Concerned citizens from Metro Manila are now appealing to the Metropolitan Manila Development Authority to construct a separate, 2-km breakwater on the bay to further cushion the assault of the waves before they could even hit the seawall. Many civil-society groups in Manila noted that the city seems unprepared when it comes to facing the threats of “storm surges” and tsunamis.
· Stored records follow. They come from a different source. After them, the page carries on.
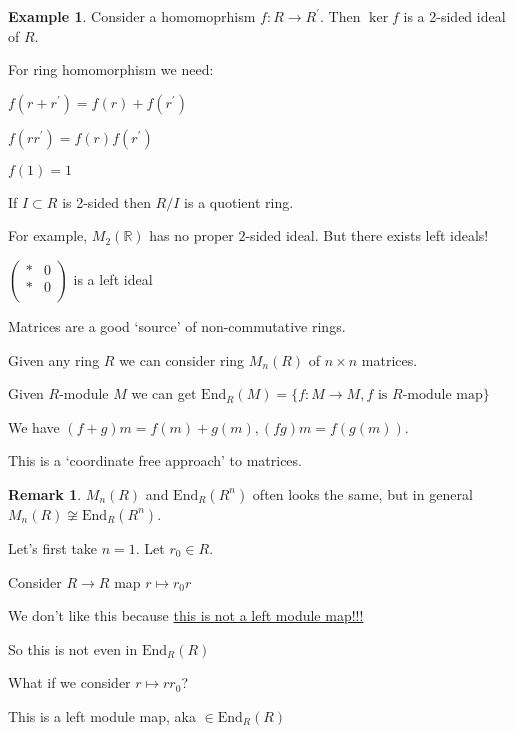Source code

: \documentclass{article}
\theoremstyle{definition}
\newtheorem*{example}{Example}
\newtheorem*{remark}{Remark}
\begin{document}
\begin{example}

    Consider a homomoprhism \(f: R \to R^{\prime} \). Then \(\ker f\) is a 2-sided ideal of \(R\).

\end{example}

For ring homomorphism we need:

\(f(r+r^{\prime} )=f(r)+f(r^{\prime} )\) 

\(f(r r^{\prime} )=f(r)f(r^{\prime} )\) 

\(f(1)=1\) 

If \(I \subset R\) is 2-sided then \(R / I\) is a quotient ring.

For example, \(M_2(\mathbb{R})\) has no proper \(2\)-sided ideal. But there exists left ideals!

\(\begin{pmatrix}
    \ast &  0 \\
    \ast &  0 \\
\end{pmatrix}\) is a left ideal 

Matrices are a good `source' of non-commutative rings.

Given any ring \(R\) we can consider ring \(M_n(R)\) of \(n \times n\) matrices.

Given \(R\)-module \(M\) we can get \(\text{End}_R(M) = \{ f: M \to M, f \text{ is } R\text{-module map} \}\)

We have \((f+g)m=f(m)+g(m), (fg)m = f(g(m))\).

This is a `coordinate free approach' to matrices.

\begin{remark}

    \(M_n(R)\) and \(\text{End}_R(R^n)\) often looks the same, but in general \(M_n(R) \not\cong \text{End}_R(R^n)\).

\end{remark}

Let's first take \(n = 1\). Let \(r_0 \in R\).

Consider \(R \to R\) map \(r \mapsto r_0 r\) 

We don't like this because \underline{this is not a left module map!!!} 

So this is not even in \(\text{End}_R(R)\) 

What if we consider \(r \mapsto r r_0\)?

This is a left module map, aka \(\in \text{End}_R(R)\) 
\end{document}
(NOTE: The statements that were made in this iReport came from actual personalities and groups who commented about the recent storm surge that took place in Manila Bay last Wednesday, August 1, 2012. I heard those statements from individuals and groups as they were being interviewed yesterday, August 2, 2012, on national TV by various reporters from local TV networks. I took a notebook and a pen to write down their comments and statements as they were being interviewed yesterday morning and last night while I was watching news. Today is Friday, August 3, 2012. I took the pictures yesterday afternoon at around 4 p.m. I wasn’t able to upload the photos last night because my internet connection was not working well the whole day yesterday. I posted this iReport to make people become more aware of the phenomena called “storm surge.” I think scientists from all over the world should study thoroughly what a “storm surge” is all about and examine it well if it’s really part and parcel of the ongoing effects of global warming. Also, I posted this iReport to show the fact that many people living in urban areas are not disposing their garbage properly. Improper garbage-disposal would have adverse effects against the environment. The government and the citizenry should work together to put up effective programs that would truly-ensure that all garbage would be disposed properly, so that we can protect the environment and maintain the Earth’s ecological balance.)